Hingga saat Reno kembali ke kampung halaman dan memutuskan untuk bertemu di kafe bandara sore hari, keceriaanku tidak setara dengan yang sebelumnya.
“Gimana kuliahnya, enak? Kok jarang banget ngasih kabar?”, tanyaku.
“Emang sibuk banget kok. Kebetulan aku ikut organisasi disana. Jadi ya…gitu deh.”
Tiba-tiba telepon genggamnya berdering. Dengan sigap ia mengangkat panggilan dan menjauhkannya dariku. Aku pun mulai menaruh curiga hingga dia kembali.
“Siapa?”, tanyaku datar.
“Saudaraku. Katanya ada masalah penting di rumah. Aku mau pulang dulu.” Reno meninggalkanku tanpa sepatah kalimat sayang yang ia cuatkan. Haruskah aku memaafkan, lagi?
        -----------------------------------------------------------------------------------------------------------
Semenjak kepulangan pertamanya itu, perubahan drastis terjadi lagi. Bahkan lebih ‘anjlok’ dari yang terdahulu. Reno selalu marah-marah, mengeluarkan caci dan maki apabila ia lelah dalam menghadapi aktivitasnya. Serendah itukah posisiku untuk dijadikan tempat pelampiasan amarahnya? Bahkan, seringkali apa yang dikatakannya kepadaku, berbeda dengan apa yang ia tulis di pena maya akunnya. Aku pun berfikir, apa yang sebenarnya terjadi dengannya? Hingga dalam setiap pertengkaran, dirinya selalu mengandalkan kata ‘putus’ di setiap argumennya. Dan dengan bodohnya aku menitikkan air mata untuknya, dan tidak menyerah untuk berhenti memaafkan sifatnya.
Hingga sampai suatu saat, itulah akhir dari kesabaran yang diberikan Tuhan kepadaku. Dengan jelas kulihat percakapannya dengan wanita yang sama, membubuhkan tanda titik dua bintang dan kata-kata sayang. Terasa sayap-sayap yang telah melekat di hati, patah dengan kerdipan mata. Mengapa Reno tidak menghapus pesan pengkhianatannya dariku? Apakah dia sengaja ingin menunjukkan?

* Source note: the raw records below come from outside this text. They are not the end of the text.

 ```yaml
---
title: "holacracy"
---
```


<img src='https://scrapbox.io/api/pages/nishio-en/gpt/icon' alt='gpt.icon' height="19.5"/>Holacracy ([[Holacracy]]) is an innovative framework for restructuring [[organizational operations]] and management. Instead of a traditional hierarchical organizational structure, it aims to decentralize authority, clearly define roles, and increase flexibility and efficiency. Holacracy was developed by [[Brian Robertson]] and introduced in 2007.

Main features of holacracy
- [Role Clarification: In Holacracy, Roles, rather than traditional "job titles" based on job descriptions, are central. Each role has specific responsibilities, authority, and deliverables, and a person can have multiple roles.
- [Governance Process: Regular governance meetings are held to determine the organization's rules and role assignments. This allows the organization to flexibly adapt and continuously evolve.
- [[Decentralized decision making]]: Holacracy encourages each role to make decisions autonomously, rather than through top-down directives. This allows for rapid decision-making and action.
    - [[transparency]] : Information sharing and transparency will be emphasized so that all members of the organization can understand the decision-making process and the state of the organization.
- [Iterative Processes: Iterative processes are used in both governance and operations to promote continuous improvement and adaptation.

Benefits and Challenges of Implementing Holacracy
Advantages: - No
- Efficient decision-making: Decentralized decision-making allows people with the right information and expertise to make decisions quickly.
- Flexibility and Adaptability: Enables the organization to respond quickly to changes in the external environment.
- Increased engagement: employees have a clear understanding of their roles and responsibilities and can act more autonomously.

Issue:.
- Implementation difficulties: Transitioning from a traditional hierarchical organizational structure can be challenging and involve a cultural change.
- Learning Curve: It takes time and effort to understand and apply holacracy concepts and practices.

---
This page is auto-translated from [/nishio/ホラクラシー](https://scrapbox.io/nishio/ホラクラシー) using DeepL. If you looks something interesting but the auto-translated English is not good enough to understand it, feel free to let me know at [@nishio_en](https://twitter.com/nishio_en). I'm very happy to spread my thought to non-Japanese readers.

Segera kuserang dia dengan ribuan kata-kata yang berusaha memojokkan dirinya. Dan hanyalah sebuah khayalan belaka, bila ia membalasnya dengan jawaban-jawaban mutiara.

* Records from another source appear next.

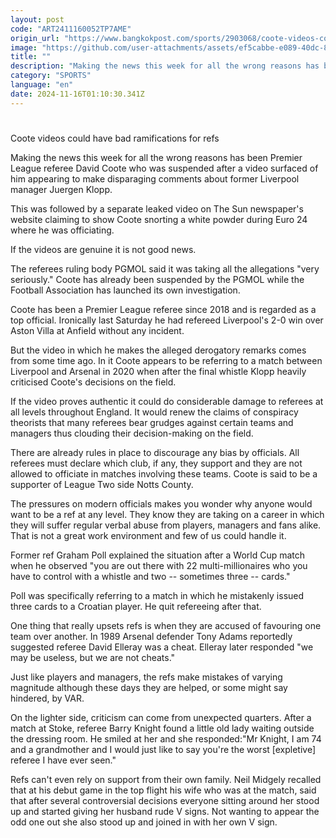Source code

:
 ```yaml
---
layout: post
code: "ART2411160052TP7AME"
origin_url: "https://www.bangkokpost.com/sports/2903068/coote-videos-could-have-bad-ramifications-for-refs"
image: "https://github.com/user-attachments/assets/ef5cabbe-e089-40dc-8552-38886449ec88"
title: ""
description: "Making the news this week for all the wrong reasons has been Premier League referee David Coote who was suspended after a video surfaced of him appearing to make disparaging comments about former Liverpool manager Juergen Klopp."
category: "SPORTS"
language: "en"
date: 2024-11-16T01:10:30.341Z
---
```


# 

Coote videos could have bad ramifications for refs

Making the news this week for all the wrong reasons has been Premier League referee David Coote who was suspended after a video surfaced of him appearing to make disparaging comments about former Liverpool manager Juergen Klopp.

This was followed by a separate leaked video on The Sun newspaper's website claiming to show Coote snorting a white powder during Euro 24 where he was officiating.

If the videos are genuine it is not good news.

The referees ruling body PGMOL said it was taking all the allegations "very seriously." Coote has already been suspended by the PGMOL while the Football Association has launched its own investigation.

Coote has been a Premier League referee since 2018 and is regarded as a top official. Ironically last Saturday he had refereed Liverpool's 2-0 win over Aston Villa at Anfield without any incident.

But the video in which he makes the alleged derogatory remarks comes from some time ago. In it Coote appears to be referring to a match between Liverpool and Arsenal in 2020 when after the final whistle Klopp heavily criticised Coote's decisions on the field.

If the video proves authentic it could do considerable damage to referees at all levels throughout England. It would renew the claims of conspiracy theorists that many referees bear grudges against certain teams and managers thus clouding their decision-making on the field.

There are already rules in place to discourage any bias by officials. All referees must declare which club, if any, they support and they are not allowed to officiate in matches involving these teams. Coote is said to be a supporter of League Two side Notts County.

The pressures on modern officials makes you wonder why anyone would want to be a ref at any level. They know they are taking on a career in which they will suffer regular verbal abuse from players, managers and fans alike. That is not a great work environment and few of us could handle it.

Former ref Graham Poll explained the situation after a World Cup match when he observed "you are out there with 22 multi-millionaires who you have to control with a whistle and two -- sometimes three -- cards."

Poll was specifically referring to a match in which he mistakenly issued three cards to a Croatian player. He quit refereeing after that.

One thing that really upsets refs is when they are accused of favouring one team over another. In 1989 Arsenal defender Tony Adams reportedly suggested referee David Elleray was a cheat. Elleray later responded "we may be useless, but we are not cheats."

Just like players and managers, the refs make mistakes of varying magnitude although these days they are helped, or some might say hindered, by VAR.

On the lighter side, criticism can come from unexpected quarters. After a match at Stoke, referee Barry Knight found a little old lady waiting outside the dressing room. He smiled at her and she responded:"Mr Knight, I am 74 and a grandmother and I would just like to say you're the worst \[expletive\] referee I have ever seen."

Refs can't even rely on support from their own family. Neil Midgely recalled that at his debut game in the top flight his wife who was at the match, said that after several controversial decisions everyone sitting around her stood up and started giving her husband rude V signs. Not wanting to appear the odd one out she also stood up and joined in with her own V sign.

“Terus maumu apa, Cinta? Putus? Haha. Kamu selalu saja menyalahkan orang lain. Kamu nggak pernah lihat dirimu sendiri kayak gimana. Kamu nyuruh aku jaga komitmen tentang percaya dan setia, kamu pikir kamu udah bener ngelakuinnya? Kamu mau putus? Yaudah putus aja silahkan!”

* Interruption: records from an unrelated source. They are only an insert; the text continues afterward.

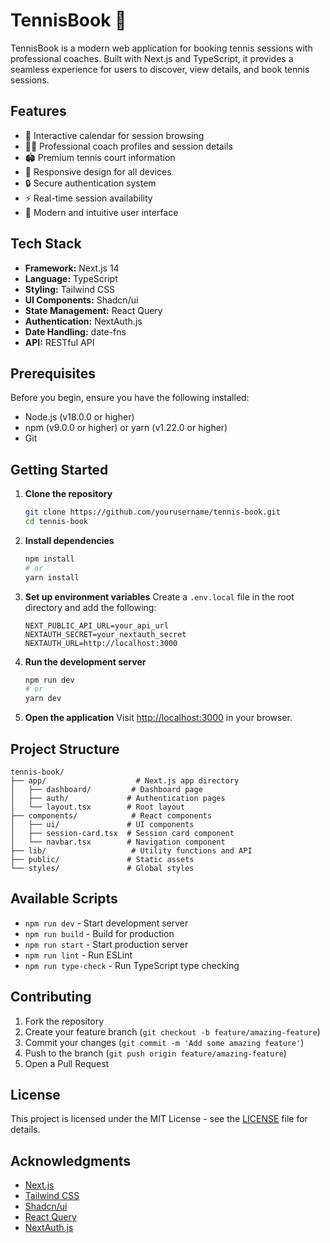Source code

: # TennisBook 🎾

TennisBook is a modern web application for booking tennis sessions with professional coaches. Built with Next.js and TypeScript, it provides a seamless experience for users to discover, view details, and book tennis sessions.

## Features

- 📅 Interactive calendar for session browsing
- 👨‍🏫 Professional coach profiles and session details
- 🏟️ Premium tennis court information
- 📱 Responsive design for all devices
- 🔒 Secure authentication system
- ⚡ Real-time session availability
- 🎨 Modern and intuitive user interface

## Tech Stack

- **Framework:** Next.js 14
- **Language:** TypeScript
- **Styling:** Tailwind CSS
- **UI Components:** Shadcn/ui
- **State Management:** React Query
- **Authentication:** NextAuth.js
- **Date Handling:** date-fns
- **API:** RESTful API

## Prerequisites

Before you begin, ensure you have the following installed:
- Node.js (v18.0.0 or higher)
- npm (v9.0.0 or higher) or yarn (v1.22.0 or higher)
- Git

## Getting Started

1. **Clone the repository**
   ```bash
   git clone https://github.com/yourusername/tennis-book.git
   cd tennis-book
   ```

2. **Install dependencies**
   ```bash
   npm install
   # or
   yarn install
   ```

3. **Set up environment variables**
   Create a `.env.local` file in the root directory and add the following:
   ```env
   NEXT_PUBLIC_API_URL=your_api_url
   NEXTAUTH_SECRET=your_nextauth_secret
   NEXTAUTH_URL=http://localhost:3000
   ```

4. **Run the development server**
   ```bash
   npm run dev
   # or
   yarn dev
   ```

5. **Open the application**
   Visit [http://localhost:3000](http://localhost:3000) in your browser.

## Project Structure

```
tennis-book/
├── app/                    # Next.js app directory
│   ├── dashboard/         # Dashboard page
│   ├── auth/             # Authentication pages
│   └── layout.tsx        # Root layout
├── components/            # React components
│   ├── ui/               # UI components
│   ├── session-card.tsx  # Session card component
│   └── navbar.tsx        # Navigation component
├── lib/                   # Utility functions and API
├── public/               # Static assets
└── styles/               # Global styles
```

## Available Scripts

- `npm run dev` - Start development server
- `npm run build` - Build for production
- `npm run start` - Start production server
- `npm run lint` - Run ESLint
- `npm run type-check` - Run TypeScript type checking

## Contributing

1. Fork the repository
2. Create your feature branch (`git checkout -b feature/amazing-feature`)
3. Commit your changes (`git commit -m 'Add some amazing feature'`)
4. Push to the branch (`git push origin feature/amazing-feature`)
5. Open a Pull Request

## License

This project is licensed under the MIT License - see the [LICENSE](LICENSE) file for details.

## Acknowledgments

- [Next.js](https://nextjs.org/)
- [Tailwind CSS](https://tailwindcss.com/)
- [Shadcn/ui](https://ui.shadcn.com/)
- [React Query](https://tanstack.com/query/latest)
- [NextAuth.js](https://next-auth.js.org/)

Aku pun membalas pesan singkatnya diiringi jeritan hati dan buliran air mata yang menetes, namun mantap kulakukan.
“Aku lelah, Reno. Aku capek harus menunggu kesadaranmu. Aku capek nunggu kamu buat ngembaliin kepercayaanku kayak dulu. Semua udah berubah. Kenangan-kenangan manis udah buyar, membekas jadi sakit. Aku capek kamu egoisi, aku capek ngalah terus, aku capek kamu rendahin terus. Silahkan Reno, asal itu bikin kamu bahagia, aku ikut bahagia lihat kamu menemukan yang lebih baik dari aku. Asal, lepasin aku. Lepasin aku dan semua kenangan yang ada di pikiranmu. Biarkan kita putus, seperti yang seharusnya kamu katakan. Selamat berbahagia dengan kata putus yang selalu kamu agungkan.”
Dengan mantap aku mengirimnya. Aku hanya bisa terdiam sembari menahan luka. Kata-kata sayang dan permintaan maaf yang ia lontarkan sekarang, tak beda halnya dengan sebuah lubang yang berusaha menjebak mangsa untuk jatuh ke lubang yang sama. Ternyata aku salah, ternyata aku tidak serapuh yang kukira. Ternyata aku bisa melewati lubang kesakitan yang selama ini menjeratku, memenjarakan hatiku, membentuk bingkai pengkhianatan. Komitmen tentang kepercayaan dan kesetiaan, hanyalah sekedar kabar burung yang ia janjikan. Kesetiaan, yang mengingkari kejujurannya sendiri. Dan kepercayaan, yang mengingkari keyakinannya sendiri. Mampukah aku memaafkannya, lagi?